Print, from the listing below, the lines starting at the line containing "Sin embargo para" and ending at the line containing "2. Ubuntu es", exactly as they stand, and print nothing else.

#### Records shown

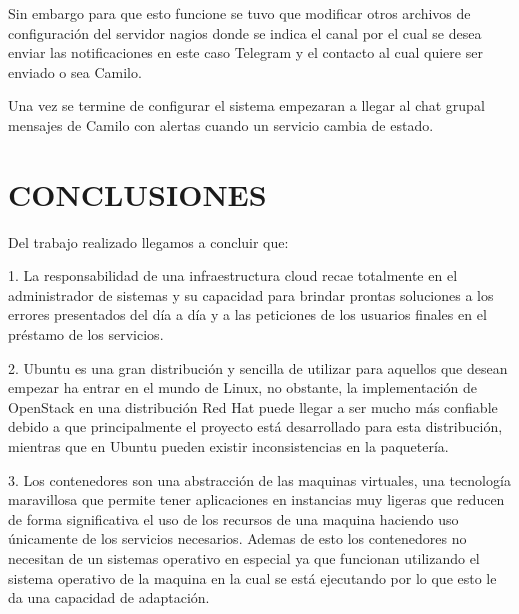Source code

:    
     
     Sin embargo para que esto funcione se tuvo que modificar otros archivos de configuración del servidor nagios donde se indica el canal por el cual se desea enviar las notificaciones en este caso Telegram y el contacto al cual quiere ser enviado o sea Camilo.
     
     
     
     
     
     Una vez se termine de configurar el sistema empezaran a llegar al chat grupal mensajes de Camilo con alertas cuando un servicio cambia de estado.
    
    
    
   
   
   
   
   
   
   
    
    \newpage\chapter{CONCLUSIONES}
    
    Del trabajo realizado llegamos a concluir que:
    
    1. La responsabilidad de una infraestructura cloud recae totalmente en el administrador de sistemas y su capacidad para brindar prontas soluciones a los errores presentados del día a día y a las peticiones de los usuarios finales en el préstamo de los servicios. 
    
    2. Ubuntu es una gran distribución y sencilla de utilizar para aquellos que desean empezar ha entrar en el mundo de Linux, no obstante, la implementación de OpenStack en una distribución Red Hat puede llegar a ser mucho más confiable debido a que principalmente el proyecto está desarrollado para esta distribución, mientras que en Ubuntu pueden existir inconsistencias en la paquetería.
    
    3. Los contenedores son una abstracción de las maquinas virtuales, una tecnología maravillosa que permite tener aplicaciones en instancias muy  ligeras que reducen de forma significativa el uso de los recursos de una maquina haciendo uso únicamente de los servicios necesarios. Ademas de esto los contenedores no necesitan de un sistemas operativo en especial ya que funcionan utilizando el sistema operativo de la maquina en la cual se está ejecutando por lo que esto le da una capacidad de adaptación.  
    
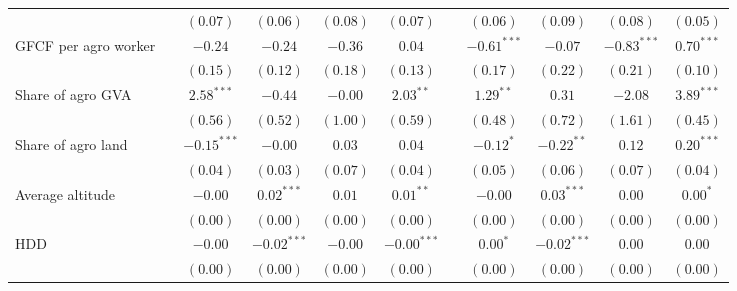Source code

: \begin{table}
\begin{center}
\begin{tabular}{l c c c c c c c c c c}
                                  &               & $(0.07)$      & $(0.06)$      & $(0.08)$       & $(0.07)$       &               & $(0.06)$      & $(0.09)$      & $(0.08)$      & $(0.05)$       \\
GFCF per agro worker              &               & $-0.24$       & $-0.24$       & $-0.36$        & $0.04$         &               & $-0.61^{***}$ & $-0.07$       & $-0.83^{***}$ & $0.70^{***}$   \\
                                  &               & $(0.15)$      & $(0.12)$      & $(0.18)$       & $(0.13)$       &               & $(0.17)$      & $(0.22)$      & $(0.21)$      & $(0.10)$       \\
Share of agro GVA                 &               & $2.58^{***}$  & $-0.44$       & $-0.00$        & $2.03^{**}$    &               & $1.29^{**}$   & $0.31$        & $-2.08$       & $3.89^{***}$   \\
                                  &               & $(0.56)$      & $(0.52)$      & $(1.00)$       & $(0.59)$       &               & $(0.48)$      & $(0.72)$      & $(1.61)$      & $(0.45)$       \\
Share of agro land                &               & $-0.15^{***}$ & $-0.00$       & $0.03$         & $0.04$         &               & $-0.12^{*}$   & $-0.22^{**}$  & $0.12$        & $0.20^{***}$   \\
                                  &               & $(0.04)$      & $(0.03)$      & $(0.07)$       & $(0.04)$       &               & $(0.05)$      & $(0.06)$      & $(0.07)$      & $(0.04)$       \\
Average altitude                  &               & $-0.00$       & $0.02^{***}$  & $0.01$         & $0.01^{**}$    &               & $-0.00$       & $0.03^{***}$  & $0.00$        & $0.00^{*}$     \\
                                  &               & $(0.00)$      & $(0.00)$      & $(0.00)$       & $(0.00)$       &               & $(0.00)$      & $(0.00)$      & $(0.00)$      & $(0.00)$       \\
HDD                               &               & $-0.00$       & $-0.02^{***}$ & $-0.00$        & $-0.00^{***}$  &               & $0.00^{*}$    & $-0.02^{***}$ & $0.00$        & $0.00$         \\
                                  &               & $(0.00)$      & $(0.00)$      & $(0.00)$       & $(0.00)$       &               & $(0.00)$      & $(0.00)$      & $(0.00)$      & $(0.00)$       \\

\end{tabular}
\end{center}
\end{table}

########

Final answer:
     Sin embargo para que esto funcione se tuvo que modificar otros archivos de configuración del servidor nagios donde se indica el canal por el cual se desea enviar las notificaciones en este caso Telegram y el contacto al cual quiere ser enviado o sea Camilo.
     
     
     
     
     
     Una vez se termine de configurar el sistema empezaran a llegar al chat grupal mensajes de Camilo con alertas cuando un servicio cambia de estado.
    
    
    
   
   
   
   
   
   
   
    
    \newpage\chapter{CONCLUSIONES}
    
    Del trabajo realizado llegamos a concluir que:
    
    1. La responsabilidad de una infraestructura cloud recae totalmente en el administrador de sistemas y su capacidad para brindar prontas soluciones a los errores presentados del día a día y a las peticiones de los usuarios finales en el préstamo de los servicios. 
    
    2. Ubuntu es una gran distribución y sencilla de utilizar para aquellos que desean empezar ha entrar en el mundo de Linux, no obstante, la implementación de OpenStack en una distribución Red Hat puede llegar a ser mucho más confiable debido a que principalmente el proyecto está desarrollado para esta distribución, mientras que en Ubuntu pueden existir inconsistencias en la paquetería.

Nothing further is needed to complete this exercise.